### Problem
In the copy, include every entry exactly but none of the images.

----- Dataset records

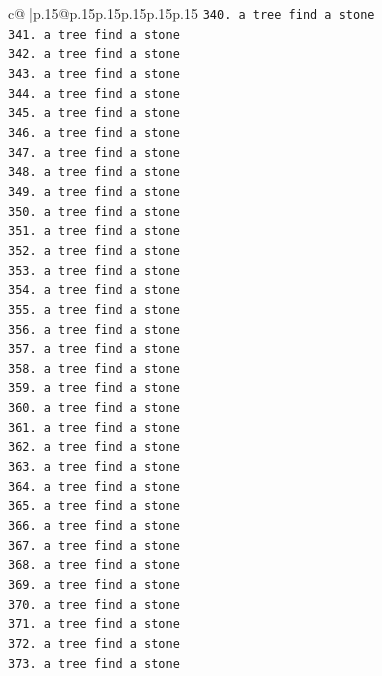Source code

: \documentclass{article}
\begin{document}
{\begin{supertabular}{c@{$\;$}|p{.15\linewidth}@{}p{.15\linewidth}p{.15\linewidth}p{.15\linewidth}p{.15\linewidth}p{.15\linewidth}}
{{{\texttt{340. a tree find a stone} \\
\texttt{341. a tree find a stone} \\
\texttt{342. a tree find a stone} \\
\texttt{343. a tree find a stone} \\
\texttt{344. a tree find a stone} \\
\texttt{345. a tree find a stone} \\
\texttt{346. a tree find a stone} \\
\texttt{347. a tree find a stone} \\
\texttt{348. a tree find a stone} \\
\texttt{349. a tree find a stone} \\
\texttt{350. a tree find a stone} \\
\texttt{351. a tree find a stone} \\
\texttt{352. a tree find a stone} \\
\texttt{353. a tree find a stone} \\
\texttt{354. a tree find a stone} \\
\texttt{355. a tree find a stone} \\
\texttt{356. a tree find a stone} \\
\texttt{357. a tree find a stone} \\
\texttt{358. a tree find a stone} \\
\texttt{359. a tree find a stone} \\
\texttt{360. a tree find a stone} \\
\texttt{361. a tree find a stone} \\
\texttt{362. a tree find a stone} \\
\texttt{363. a tree find a stone} \\
\texttt{364. a tree find a stone} \\
\texttt{365. a tree find a stone} \\
\texttt{366. a tree find a stone} \\
\texttt{367. a tree find a stone} \\
\texttt{368. a tree find a stone} \\
\texttt{369. a tree find a stone} \\
\texttt{370. a tree find a stone} \\
\texttt{371. a tree find a stone} \\
\texttt{372. a tree find a stone} \\
\texttt{373. a tree find a stone} \\
}}}
\end{supertabular}}
\end{document}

----------

### Result of the task
Source code

: \documentclass{article}
\begin{document}
{\begin{supertabular}{c@{$\;$}|p{.15\linewidth}@{}p{.15\linewidth}p{.15\linewidth}p{.15\linewidth}p{.15\linewidth}p{.15\linewidth}}
{{{\texttt{340. a tree find a stone} \\
\texttt{341. a tree find a stone} \\
\texttt{342. a tree find a stone} \\
\texttt{343. a tree find a stone} \\
\texttt{344. a tree find a stone} \\
\texttt{345. a tree find a stone} \\
\texttt{346. a tree find a stone} \\
\texttt{347. a tree find a stone} \\
\texttt{348. a tree find a stone} \\
\texttt{349. a tree find a stone} \\
\texttt{350. a tree find a stone} \\
\texttt{351. a tree find a stone} \\
\texttt{352. a tree find a stone} \\
\texttt{353. a tree find a stone} \\
\texttt{354. a tree find a stone} \\
\texttt{355. a tree find a stone} \\
\texttt{356. a tree find a stone} \\
\texttt{357. a tree find a stone} \\
\texttt{358. a tree find a stone} \\
\texttt{359. a tree find a stone} \\
\texttt{360. a tree find a stone} \\
\texttt{361. a tree find a stone} \\
\texttt{362. a tree find a stone} \\
\texttt{363. a tree find a stone} \\
\texttt{364. a tree find a stone} \\
\texttt{365. a tree find a stone} \\
\texttt{366. a tree find a stone} \\
\texttt{367. a tree find a stone} \\
\texttt{368. a tree find a stone} \\
\texttt{369. a tree find a stone} \\
\texttt{370. a tree find a stone} \\
\texttt{371. a tree find a stone} \\
\texttt{372. a tree find a stone} \\
\texttt{373. a tree find a stone} \\
}}}
\end{supertabular}}
\end{document}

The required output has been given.